Dolaysıyla Vestfalya Anlaşması ile devletlerin güvenlik anlayışında da esaslı değişiklikler oluyor. Güvenlik demek artık; seküler dünya düzeni, egemenlik ve eşitlik demek oluyor.

Vestfalya Anlaşması,  bu nedenlerle çoğu tarihçiler tarafından modern çağın başlangıcı olarak kabul ediliyor…

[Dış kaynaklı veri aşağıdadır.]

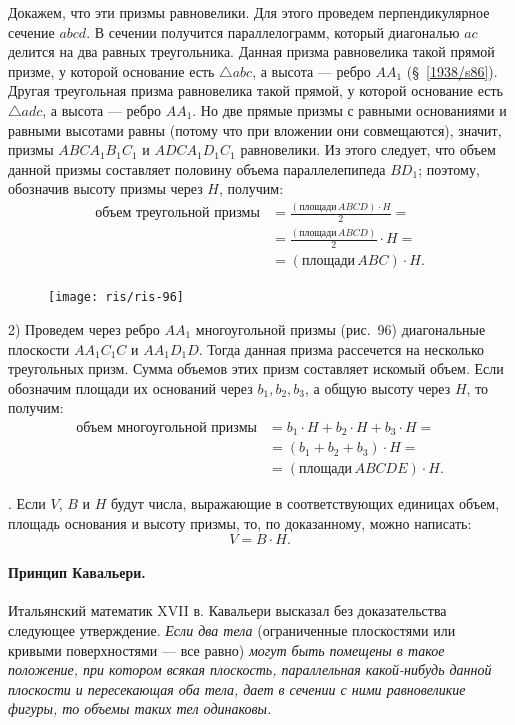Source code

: \documentclass[twoside]{book}
\begin{document}
Докажем, что эти призмы равновелики.
Для этого проведем перпендикулярное сечение $abcd$.
В сечении получится параллелограмм, который диагональю $ac$ делится на два равных треугольника.
Данная призма равновелика такой прямой призме, у которой основание есть $\triangle abc$, а высота --- ребро $AA_1$ (§~\ref{1938/s86}).
Другая треугольная призма равновелика такой прямой, у которой основание есть $\triangle adc$, а высота --- ребро $AA_1$.
Но две прямые призмы с равными основаниями и равными высотами равны (потому что при вложении они совмещаются), значит, призмы $ABCA_1B_1C_1$ и $ADCA_1D_1C_1$ равновелики.
Из этого следует, что объем данной призмы составляет половину объема параллелепипеда $BD_1$;
поэтому, обозначив высоту призмы через $H$, получим:
\begin{align*}
\text{объем треугольной призмы}
&=
\frac{(\text{площади}\,ABCD)\cdot H}2=
\\
&=
\frac{(\text{площади}\,ABCD)}2\cdot H=
\\
&=
(\text{площади}\,ABC)\cdot H.
\end{align*}

\begin{figure}[h!]
\centering
\texttt{[image: ris/ris-96]}
\caption{}
\end{figure}

2) Проведем через ребро $AA_1$ многоугольной призмы (рис.~96) диагональные плоскости $AA_1C_1C$ и $AA_1D_1D$.
Тогда данная призма рассечется на несколько треугольных призм.
Сумма объемов этих призм составляет искомый объем.
Если обозначим площади их оснований через $b_1,b_2,b_3$, а общую высоту через $H$, то получим: 
\begin{align*}
\text{объем многоугольной призмы} &= b_1\cdot H + b_2 \cdot H+ b_3\cdot H=
\\
&=(b_1+ b_2+b_3)\cdot H = 
\\
&=(\text{площади}\, ABCDE)\cdot H.
\end{align*}


.
Если $V$, $B$ и $H$ будут числа, выражающие в соответствующих единицах объем, площадь основания и высоту призмы, то, по доказанному, можно написать:
\[V = B\cdot H.\]

\paragraph{Принцип Кавальери.}\label{1938/s89} 
Итальянский математик XVII в. Кавальери высказал без доказательства следующее утверждение.
\emph{Если два тела} (ограниченные плоскостями или кривыми поверхностями --- все равно) \emph{могут быть помещены в такое положение, при котором всякая плоскость, параллельная какой-нибудь данной плоскости и пересекающая оба тела, дает в сечении с ними равновеликие фигуры, то объемы таких тел одинаковы.}
\end{document}
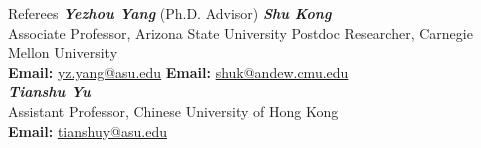 \documentclass{resume} %
\begin{document}
\begin{rSection}{Referees}
\textbf{\textit{Yezhou Yang}} (Ph.D. Advisor) \hspace{27mm} {\textbf{\textit{Shu Kong}}}\\
Associate Professor, Arizona State University \hfill  Postdoc Researcher, Carnegie Mellon University\\
\textbf{Email: }\url{yz.yang@asu.edu} \hspace{36.7mm} \textbf{Email: } \url{shuk@andew.cmu.edu} \\

\textbf{\textit{Tianshu Yu}} \\
Assistant Professor, Chinese University of Hong Kong \\
\textbf{Email: }\url{tianshuy@asu.edu} 

\end{rSection}
\end{document}
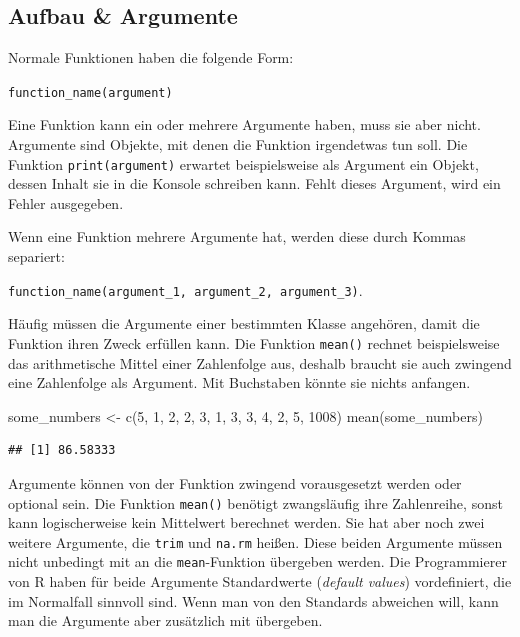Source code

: \documentclass[
]{book}
\newenvironment{Shaded}{\begin{snugshade}}{\end{snugshade}}
\newcommand{\DecValTok}[1]{\textcolor[rgb]{0.00,0.00,0.81}{#1}}
\newcommand{\FunctionTok}[1]{\textcolor[rgb]{0.00,0.00,0.00}{#1}}
\newcommand{\NormalTok}[1]{#1}
\newcommand{\OtherTok}[1]{\textcolor[rgb]{0.56,0.35,0.01}{#1}}
\begin{document}
\hypertarget{aufbau-argumente}{%
\subsection{Aufbau \& Argumente}\label{aufbau-argumente}}

Normale Funktionen haben die folgende Form:

\texttt{function\_name(argument)}

Eine Funktion kann ein oder mehrere Argumente haben, muss sie aber nicht. Argumente sind Objekte, mit denen die Funktion irgendetwas tun soll. Die Funktion \texttt{print(argument)} erwartet beispielsweise als Argument ein Objekt, dessen Inhalt sie in die Konsole schreiben kann. Fehlt dieses Argument, wird ein Fehler ausgegeben.

Wenn eine Funktion mehrere Argumente hat, werden diese durch Kommas separiert:

\texttt{function\_name(argument\_1,\ argument\_2,\ argument\_3)}.

Häufig müssen die Argumente einer bestimmten Klasse angehören, damit die Funktion ihren Zweck erfüllen kann. Die Funktion \texttt{mean()} rechnet beispielsweise das arithmetische Mittel einer Zahlenfolge aus, deshalb braucht sie auch zwingend eine Zahlenfolge als Argument. Mit Buchstaben könnte sie nichts anfangen.

\begin{Shaded}
\begin{Highlighting}[]
\NormalTok{some\_numbers }\OtherTok{\textless{}{-}} \FunctionTok{c}\NormalTok{(}\DecValTok{5}\NormalTok{, }\DecValTok{1}\NormalTok{, }\DecValTok{2}\NormalTok{, }\DecValTok{2}\NormalTok{, }\DecValTok{3}\NormalTok{, }\DecValTok{1}\NormalTok{, }\DecValTok{3}\NormalTok{, }\DecValTok{3}\NormalTok{, }\DecValTok{4}\NormalTok{, }\DecValTok{2}\NormalTok{, }\DecValTok{5}\NormalTok{, }\DecValTok{1008}\NormalTok{)}
\FunctionTok{mean}\NormalTok{(some\_numbers)}
\end{Highlighting}
\end{Shaded}

\begin{verbatim}
## [1] 86.58333
\end{verbatim}

Argumente können von der Funktion zwingend vorausgesetzt werden oder optional sein. Die Funktion \texttt{mean()} benötigt zwangsläufig ihre Zahlenreihe, sonst kann logischerweise kein Mittelwert berechnet werden. Sie hat aber noch zwei weitere Argumente, die \texttt{trim} und \texttt{na.rm} heißen. Diese beiden Argumente müssen nicht unbedingt mit an die \texttt{mean}-Funktion übergeben werden. Die Programmierer von R haben für beide Argumente Standardwerte (\emph{default values}) vordefiniert, die im Normalfall sinnvoll sind. Wenn man von den Standards abweichen will, kann man die Argumente aber zusätzlich mit übergeben.
\end{document}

Ancak 1789 Fransız İhtilali ile 1648 Vestfalya anlaşması ile Avrupa’da kurulan denge bozuluyor.

1815 Viyana Kongresi

1815 Waterloo Savaşı ve ardından yapılan 1815 Viyana Kongresi ile Avrupa’da gerçek anlamda bir statüko oluşturuluyor..

Viyana Kongresinden sonra Avrupa’da oluşan statüko nedeniyle Rusya yönünü Osmanlı İmparatorluğuna çeviriyor. Bu tarihten sonra Rusya, Osmanlının Balkanlar, Kırım ve Kafkasya’daki topraklarına yöneliyor. Ancak Osmanlı Avrupa'daki bu değişimi ve Rusya’nın bu yönelişini bir türlü göremiyor. 1853-1856 Kırım Harbinde Avrupa, Osmanlı yanında yer alarak bu statükonun Rusya lehine bozulmasına izin vermiyor.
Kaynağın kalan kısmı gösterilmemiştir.